For in vivo imaging, transgenic larvae were anaesthetized with 0.04% tricaine, embedded in 1% low-melting agarose and mounted on a depression slide. Nikon C2 confocal system was used to acquire images from Tg(7xStat3-Hsv.Ul23:EGFP) transgenic larvae. Tg(9xGCRE-Hsv.Ul23:EGFP) transgenic larvae were mounted in 1% low-melting agarose and observed with a Leica M165 FC microscope equipped with a Nikon DS-Fi2 digital camera. All images were analysed with Fiji (ImageJ2, Madison, WI, USA) software and fluorescence integrated density was calculated setting a standard threshold on non-fluorescent samples as described in Facchinello et al. [88].

4.4. Animal Treatments

We exposed 6 dpf gr, gr, gr, mr, and mr larvae to 10 μM Dex for 6 h and the treatments started at 3 p.m. At the end of the treatment, larvae were anaesthetized and sacrificed for RNA extraction. Tg(9xGCRE-Hsv.Ul23:EGFP) reporter larvae were treated with 50 μM AG490, 10 μM Dex and 20 μM LIF from 3 to 6 dpf.

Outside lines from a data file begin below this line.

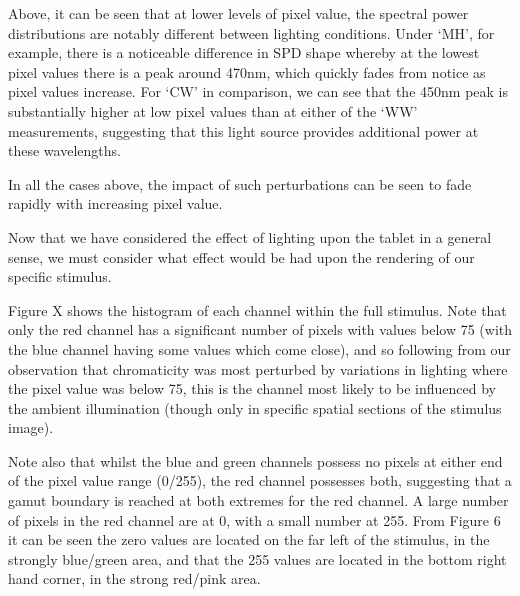 
Above, it can be seen that at lower levels of pixel value, the spectral power distributions are notably different between lighting conditions. Under `MH', for example, there is a noticeable difference in \gls{SPD} shape whereby at the lowest pixel values there is a peak around 470nm, which quickly fades from notice as pixel values increase. For `CW' in comparison, we can see that the 450nm peak is substantially higher at low pixel values than at either of the `WW' measurements, suggesting that this light source provides additional power at these wavelengths.

In all the cases above, the impact of such perturbations can be seen to fade rapidly with increasing pixel value.

Now that we have considered the effect of lighting upon the tablet in a general sense, we must consider what effect would be had upon the rendering of our specific stimulus.


Figure X %
shows the histogram of each channel within the full stimulus. Note that only the red channel has a significant number of pixels with values below 75 (with the blue channel having some values which come close), and so following from our observation that chromaticity was most perturbed by variations in lighting where the pixel value was below 75, this is the channel most likely to be influenced by the ambient illumination (though only in specific spatial sections of the stimulus image).

Note also that whilst the blue and green channels possess no pixels at either end of the pixel value range (0/255), the red channel possesses both, suggesting that a gamut boundary is reached at both extremes for the red channel. A large number of pixels in the red channel are at 0, with a small number at 255. From Figure 6 it can be seen the zero values are located on the far left of the stimulus, in the strongly blue/green area, and that the 255 values are located in the bottom right hand corner, in the strong red/pink area.



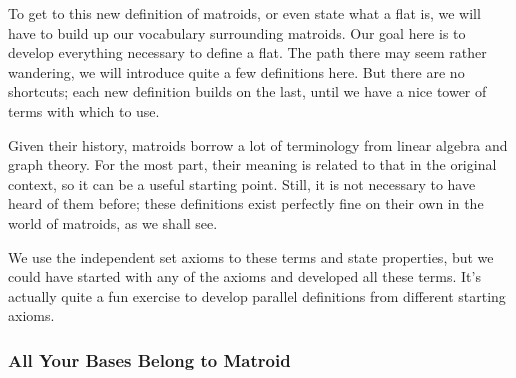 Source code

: \documentclass[12pt,oneside]{../../sfsuthesis}
\begin{document}
To get to this new definition of matroids, or even state what a flat is, we will have to build up our vocabulary surrounding matroids.
Our goal here is to develop everything necessary to define a flat.
The path there may seem rather wandering, we will introduce quite a few definitions here.
But there are no shortcuts; each new definition builds on the last, until we have a nice tower of terms with which to use.

Given their history, matroids borrow a lot of terminology from linear algebra and graph theory.
For the most part, their meaning is related to that in the original context, so it can be a useful starting point.
Still, it is not necessary to have heard of them before;
these definitions exist perfectly fine on their own in the world of matroids, as we shall see.

We use the independent set axioms to these terms and state properties, but we could have started with any of the axioms and developed all these terms.
It's actually quite a fun exercise to develop parallel definitions from different starting axioms.

\subsubsection{All Your Bases Belong to Matroid}
\end{document}
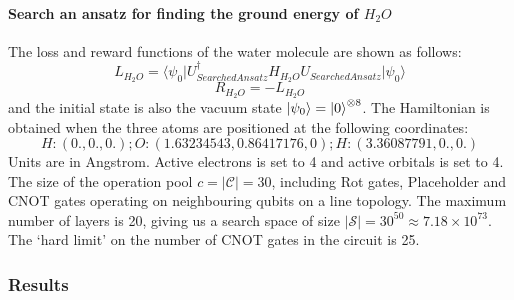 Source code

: \documentclass[a4paper,onecolumn,11pt]{quantumarticle}
\begin{document}
\paragraph{Search an ansatz for finding the ground energy of $H_2 O$} The loss and reward functions of the water molecule are shown as follows:
\begin{equation}
    L_{H_2 O} =\langle \psi_0 \vert U_{SearchedAnsatz}^{\dagger} H_{H_2 O} U_{SearchedAnsatz} \vert \psi_0\rangle
\end{equation}
\begin{equation}
    R_{H_2 O} = -L_{H_2 O}
\end{equation}
and the initial state is also the vacuum state $\ket{\psi_0} = \ket{0}^{\otimes 8}$. The Hamiltonian is obtained when the three atoms are positioned at the following coordinates:
\begin{equation}
    H:(0.,0.,0.); 
    O:(1.63234543, 0.86417176, 0);
    H:(3.36087791, 0.,0.)
\end{equation}
Units are in Angstrom.
Active electrons is set to 4 and active orbitals is set to 4. The size of the operation pool $c = \vert \mathcal{C} \vert = 30$, including Rot gates, Placeholder and CNOT gates operating on neighbouring qubits on a line topology. The maximum number of layers is 20, giving us a search space of size $\vert \mathcal{S} \vert = 30^{50} \approx 7.18\times 10^{73}$. The `hard limit' on the number of CNOT gates in the circuit is 25.
\subsubsection{Results}
\end{document}
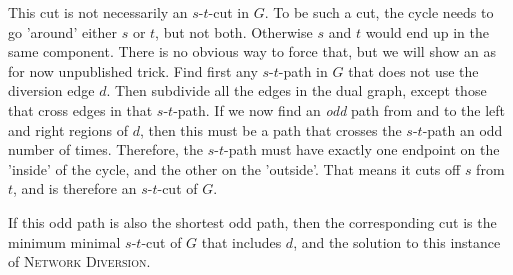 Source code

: This cut is not necessarily an $s$-$t$-cut in $G$. To be such a cut, the cycle needs to go 'around' either $s$ or $t$, but not both. Otherwise $s$ and $t$ would end up in the same component. There is no obvious way to force that, but we will show an as for now unpublished trick. Find first any $s$-$t$-path in $G$ that does not use the diversion edge $d$. Then subdivide all the edges in the dual graph, except those that cross edges in that $s$-$t$-path. If we now find an \emph{odd} path from and to the left and right regions of $d$, then this must be a path that crosses the $s$-$t$-path an odd number of times. Therefore, the $s$-$t$-path must have exactly one endpoint on the 'inside' of the cycle, and the other on the 'outside'. That means it cuts off $s$ from $t$, and is therefore an $s$-$t$-cut of $G$. 

If this odd path is also the shortest odd path, then the corresponding cut is the minimum minimal $s$-$t$-cut of $G$ that includes $d$, and the solution to this instance of \textsc{Network Diversion}.


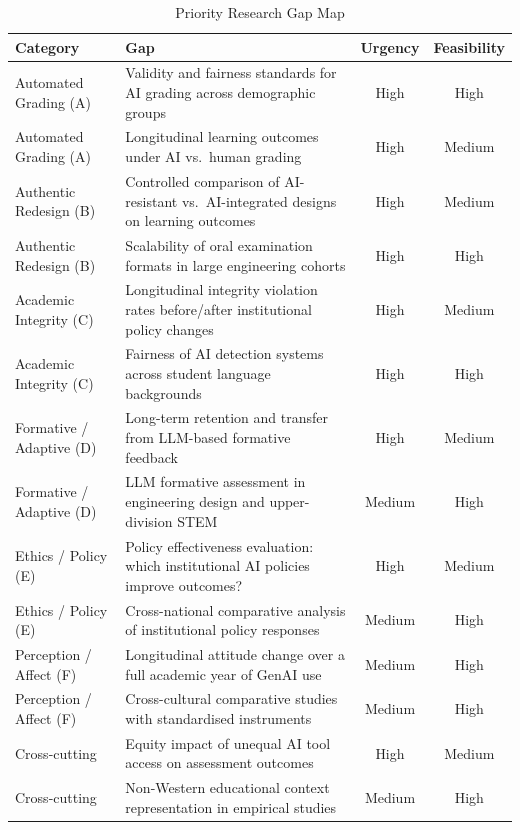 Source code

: \documentclass[conference]{IEEEtran}
\begin{document}
\begin{table}[ht]
\caption{Priority Research Gap Map}
\label{tab:gaps}
\centering
\begin{tabular}{p{2.4cm}p{8.2cm}cc}
\toprule
\textbf{Category} & \textbf{Gap} & \textbf{Urgency} & \textbf{Feasibility} \\
\midrule
Automated Grading (A)
  & Validity and fairness standards for AI grading across demographic groups
  & High & High \\
Automated Grading (A)
  & Longitudinal learning outcomes under AI vs.\ human grading
  & High & Medium \\
Authentic Redesign (B)
  & Controlled comparison of AI-resistant vs.\ AI-integrated designs on learning outcomes
  & High & Medium \\
Authentic Redesign (B)
  & Scalability of oral examination formats in large engineering cohorts
  & High & High \\
Academic Integrity (C)
  & Longitudinal integrity violation rates before/after institutional policy changes
  & High & Medium \\
Academic Integrity (C)
  & Fairness of AI detection systems across student language backgrounds
  & High & High \\
Formative / Adaptive (D)
  & Long-term retention and transfer from LLM-based formative feedback
  & High & Medium \\
Formative / Adaptive (D)
  & LLM formative assessment in engineering design and upper-division STEM
  & Medium & High \\
Ethics / Policy (E)
  & Policy effectiveness evaluation: which institutional AI policies improve outcomes?
  & High & Medium \\
Ethics / Policy (E)
  & Cross-national comparative analysis of institutional policy responses
  & Medium & High \\
Perception / Affect (F)
  & Longitudinal attitude change over a full academic year of GenAI use
  & Medium & High \\
Perception / Affect (F)
  & Cross-cultural comparative studies with standardised instruments
  & Medium & High \\
Cross-cutting
  & Equity impact of unequal AI tool access on assessment outcomes
  & High & Medium \\
Cross-cutting
  & Non-Western educational context representation in empirical studies
  & Medium & High \\
\bottomrule
\end{tabular}
\end{table}
\end{document}
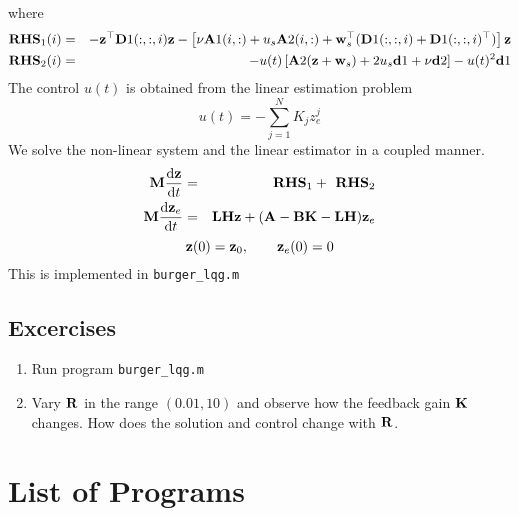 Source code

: \documentclass[12pt]{article}
\begin{document}
where 
\begin{eqnarray*}
 \textbf{RHS}_1(i) &=& - {\mathbf z}^\top {\mathbf D}1(:,:,i) {\mathbf z} - \left[ \nu {\mathbf A}1(i,:) + u_s {\mathbf A}2(i,:) + {\mathbf w}_s^\top ({\mathbf D}1(:,:,i) + {\mathbf D}1(:,:,i)^\top) \right] {\mathbf z} \\
 \textbf{RHS}_2(i) &=& - u(t) \left[ {\mathbf A}2 ({\mathbf z} + {\mathbf w}_s) + 2 u_s {\mathbf d}1 +\nu {\mathbf d}2 \right] - u(t)^2 {\mathbf d}1 
\end{eqnarray*}
The control $u(t)$ is obtained from the linear estimation problem
\[
 u(t) = - \sum_{j=1}^N K_j z_e^j
\]
We solve the non-linear system and the linear estimator in a coupled manner.
\begin{eqnarray*}
 {\mathbf M} \frac{\textrm{d} {\mathbf z}}{\textrm{d} t} &=& \textbf{ RHS}_1 + \textbf{ RHS}_2\\
 {\mathbf M} \frac{\textrm{d} {\mathbf z}_e}{\textrm{d} t} &=& {\mathbf L} {\mathbf H} {\mathbf z} + ({\mathbf A} - {\mathbf B} {\mathbf K} - {\mathbf L} {\mathbf H}) {\mathbf z}_e
\end{eqnarray*}
\[
{\mathbf z}(0) = {\mathbf z}_0, \qquad {\mathbf z}_e(0) = 0
\]
This is implemented in {\tt burger\_lqg.m}

\subsection{Excercises}

\begin{enumerate}

\item Run program {\tt burger\_lqg.m}

\item Vary ${\mathbf R}$ in the range $(0.01,10)$ and observe how the feedback gain ${\mathbf K}$ changes. How does the solution and control change with ${\mathbf R}$.

\end{enumerate}

\section{List of Programs}
\end{document}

4.5. mRNA Isolation and Quantitative Real-Time Reverse Transcription PCR (RT-qPCR)

Total RNAs were extracted from pools of 20 larvae at 6 dpf with TRIzol reagent (Thermo Fisher Scientific, Waltham, MA, USA, 15596018) and incubated at 37 °C for 30 min with RQ1 RNase-Free DNase (Promega, M6101, Madison, WI, USA). cDNA synthesis was performed using random primers (Promega, C1181) and M-MLV Reverse Transcriptase RNase H (Solis BioDyne, 06-21-010000) according to the manufacturer’s protocol. qPCRs were performed in triplicate with SybrGreen method by means of CFX384 Touch-Real Time PCR Detection System and the 5x HOT FIREPol EvaGreen qPCR Mix Plus (Solis BioDyne, Tartu, Estonia, 08-36-00001) and ube2a and actb were used as internal standards in each sample. The amplification protocol consists of 95 °C for 14 min followed by 45 cycles at 95 °C for 20 s, 60 °C for 20 s and 72 °C for 25 s. Threshold cycles (Ct) and melting curves were generated automatically by CFX384 Touch-Real Time PCR Detection System (Biorad, Hercules, CA, USA) and results were obtained with the method described in Livak and Schmittgen [89]. Sequences of genes of interest primers are listed in Table 1.

4.6. Statistical Analysis

Statistical analyses were performed using GraphPad Prism (GraphPad Software Inc., San Diego, CA, USA). Different experimental groups for RT-qPCR and fluorescence quantifications were compared using Student’s t test. Observed genotype distributions (OV) were compared to the expected values (EV) (+/+ = 25%; +/− = 50%; −/− = 25%) using χ2 test. * p < 0.05; ** p < 0.01; *** p < 0.001, **** p < 0.0001; ns = not significant.